Islah-E-Insan Ki Khudai Tadbiren
Urdu Translation of "Al-Tadbiratul Ilahiyya Fi Islahi al-Mamlakat al-Insaniyah By Ibn Arabi"
By Sheikh Akbar Mohiuddin Muhammad ibn Al-Arabi al-Andalusi
Hardback 462 Pages
Publisher : Areeb Publications, India
About The Book
"The book is divided into twenty-one chapters. Each section contains instructions for achieving unity, the Lord’s gift to humankind. They show how to keep order within the divine order while improving ourselves; how to guide our lives in the right way; how to protect His kingdom, which is the human being, from oblivion; how to rule it in the way that it is meant to be ruled, by the soul that the Lord has placed in it as His deputy.
This book is a fountain that both high and low will be able to quench their thirst by drinking from it. For those who are able to see beneath the evident, there are signs that, if followed, will lead to the Source. For those who see the surface, there are things plain as could be."

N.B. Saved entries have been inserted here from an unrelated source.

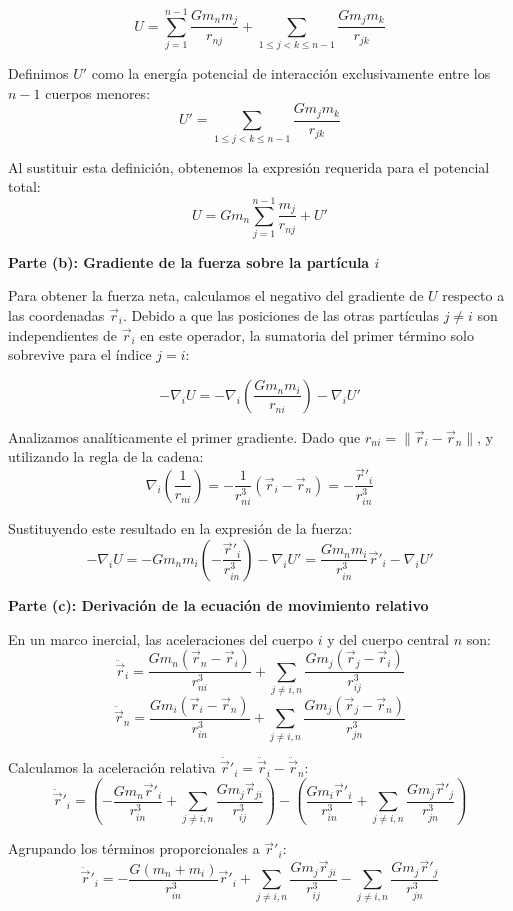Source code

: \documentclass[12pt, letterpaper]{article}
\begin{document}
$$ U = \sum_{j=1}^{n-1} \frac{G m_n m_j}{r_{nj}} + \sum_{1 \leq j < k \leq n-1} \frac{G m_j m_k}{r_{jk}} $$

Definimos $U'$ como la energía potencial de interacción exclusivamente entre los $n-1$ cuerpos menores:
$$ U' = \sum_{1 \leq j < k \leq n-1} \frac{G m_j m_k}{r_{jk}} $$

Al sustituir esta definición, obtenemos la expresión requerida para el potencial total:
$$ U = G m_n \sum_{j=1}^{n-1} \frac{m_j}{r_{nj}} + U' $$

\textbf{Parte (b): Gradiente de la fuerza sobre la partícula $i$}

Para obtener la fuerza neta, calculamos el negativo del gradiente de $U$ respecto a las coordenadas $\vec{r}_i$. Debido a que las posiciones de las otras partículas $j \neq i$ son independientes de $\vec{r}_i$ en este operador, la sumatoria del primer término solo sobrevive para el índice $j = i$:

$$ -\nabla_i U = -\nabla_i \left( \frac{G m_n m_i}{r_{ni}} \right) - \nabla_i U' $$

Analizamos analíticamente el primer gradiente. Dado que $r_{ni} = \|\vec{r}_i - \vec{r}_n\|$, y utilizando la regla de la cadena:
$$ \nabla_i \left( \frac{1}{r_{ni}} \right) = -\frac{1}{r_{ni}^3} (\vec{r}_i - \vec{r}_n) = -\frac{\vec{r}'_i}{r_{in}^3} $$

Sustituyendo este resultado en la expresión de la fuerza:
$$ -\nabla_i U = -G m_n m_i \left( -\frac{\vec{r}'_i}{r_{in}^3} \right) - \nabla_i U' = \frac{G m_n m_i}{r_{in}^3} \vec{r}'_i - \nabla_i U' $$

\textbf{Parte (c): Derivación de la ecuación de movimiento relativo}

En un marco inercial, las aceleraciones del cuerpo $i$ y del cuerpo central $n$ son:
$$ \ddot{\vec{r}}_i = \frac{G m_n (\vec{r}_n - \vec{r}_i)}{r_{ni}^3} + \sum_{j \neq i, n} \frac{G m_j (\vec{r}_j - \vec{r}_i)}{r_{ij}^3} $$
$$ \ddot{\vec{r}}_n = \frac{G m_i (\vec{r}_i - \vec{r}_n)}{r_{in}^3} + \sum_{j \neq i, n} \frac{G m_j (\vec{r}_j - \vec{r}_n)}{r_{jn}^3} $$

Calculamos la aceleración relativa $\ddot{\vec{r}}'_i = \ddot{\vec{r}}_i - \ddot{\vec{r}}_n$:
$$ \ddot{\vec{r}}'_i = \left( -\frac{G m_n \vec{r}'_i}{r_{in}^3} + \sum_{j \neq i, n} \frac{G m_j \vec{r}_{ji}}{r_{ij}^3} \right) - \left( \frac{G m_i \vec{r}'_i}{r_{in}^3} + \sum_{j \neq i, n} \frac{G m_j \vec{r}'_j}{r_{jn}^3} \right) $$

Agrupando los términos proporcionales a $\vec{r}'_i$:
$$ \ddot{\vec{r}}'_i = -\frac{G(m_n + m_i)}{r_{in}^3} \vec{r}'_i + \sum_{j \neq i, n} \frac{G m_j \vec{r}_{ji}}{r_{ij}^3} - \sum_{j \neq i, n} \frac{G m_j \vec{r}'_j}{r_{jn}^3} $$
\end{document}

Ibn ‘Arabi wrote: "This little book contains vast knowledge of great benefit to all. It is gathered from the gardens of Eden and from divine providence. It is meant to be a guide to believers. There are neither conjectures nor doubts in it. Even if some may find faults in it, they will concede that they are small, fine, and beautiful. I call this book Divine Governance of the Human Kingdom.
He wrote this work as an answer to the former's request that he should explain the real meaning of secular politics in terms of the Sufi exposition of the government of the human empire.
About The Author
Ibn Arabi was a Mystic, philosopher, poet, sage, one of the world's great spiritual teachers. Known as Mohiuddin (the Revivifier of Religion) and the Shaykh al-Akbar (the Greatest Master), he was born in 560 AH (1165 AD) into the Moorish culture of Andalusian Spain, the centre of an extraordinary flourishing and cross-fertilization of Jewish, Christian and Islamic thought, through which the major scientific and philosophical works of antiquity were transmitted to Northern Europe.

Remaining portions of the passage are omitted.